Ich habe als Teilnehmerin der Demo rechtsextreme Gruppierungen nicht gesichtet, aber selbst wenn ein paar wenige uneingeladen erschienen wären, delegitimiert das in keiner Weise den friedlichen Protest von hunderttausenden Demokraten.
Auch "Befürchtungen" wem Schulte ein Interview geben wird oder wer sein Buch bewirbt, sind unmaßgeblich. Maßgeblich ist, welche Inhalte er vertritt. Würde man diesen seltsamen Thesen folgen, dürfte man ausschließlich gegen Rassismus, ggf. noch gegen Klimawandel demonstrieren, weil da rechtsextreme Trittbrettfahrer nicht zu erwarten sind.

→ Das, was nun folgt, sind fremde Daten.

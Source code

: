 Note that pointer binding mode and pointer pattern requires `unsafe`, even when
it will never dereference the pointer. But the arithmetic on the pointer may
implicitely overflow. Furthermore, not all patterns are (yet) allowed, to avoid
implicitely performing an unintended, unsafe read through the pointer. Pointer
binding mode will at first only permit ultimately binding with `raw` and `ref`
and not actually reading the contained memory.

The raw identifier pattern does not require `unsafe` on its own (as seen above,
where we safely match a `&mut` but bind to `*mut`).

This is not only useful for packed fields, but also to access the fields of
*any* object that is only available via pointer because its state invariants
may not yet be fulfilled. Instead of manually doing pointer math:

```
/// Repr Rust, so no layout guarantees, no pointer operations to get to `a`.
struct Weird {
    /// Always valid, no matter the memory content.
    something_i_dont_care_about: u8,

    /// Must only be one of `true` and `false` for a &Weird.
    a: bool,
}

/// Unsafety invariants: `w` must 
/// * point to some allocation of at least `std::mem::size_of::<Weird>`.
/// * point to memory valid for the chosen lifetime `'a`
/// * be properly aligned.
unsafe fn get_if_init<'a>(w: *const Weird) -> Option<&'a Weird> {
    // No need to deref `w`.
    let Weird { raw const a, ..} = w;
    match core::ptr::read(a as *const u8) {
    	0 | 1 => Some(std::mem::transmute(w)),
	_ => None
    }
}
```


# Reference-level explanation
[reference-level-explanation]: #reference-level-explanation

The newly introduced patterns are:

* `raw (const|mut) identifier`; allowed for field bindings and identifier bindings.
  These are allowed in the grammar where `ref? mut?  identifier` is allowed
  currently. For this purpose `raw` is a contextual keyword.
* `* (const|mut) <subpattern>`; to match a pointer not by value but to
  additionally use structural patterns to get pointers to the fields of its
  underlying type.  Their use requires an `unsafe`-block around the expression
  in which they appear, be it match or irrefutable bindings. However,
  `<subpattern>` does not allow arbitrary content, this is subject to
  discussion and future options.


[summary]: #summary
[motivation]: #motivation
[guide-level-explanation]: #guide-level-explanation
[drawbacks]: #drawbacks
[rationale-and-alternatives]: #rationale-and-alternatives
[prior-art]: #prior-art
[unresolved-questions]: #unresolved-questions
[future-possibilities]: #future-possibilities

Hier lügt sich niemand "in die Tasche", die Veranstalter haben sehr klar zum Ausdruck gebracht, dass sowohl Rechtsextreme, als auch Linksextreme nicht eingeladen sind. Wenn sie trotzdem "mobilisieren" kann daran kein Veranstalter etwas ändern. Eine "dunkle Seite" des friedlichen Protests hunderttausender Bürger gegen die Maßnahmen der Regierung, die für Frieden und Freiheit auf die Straße gingen, existiert nicht.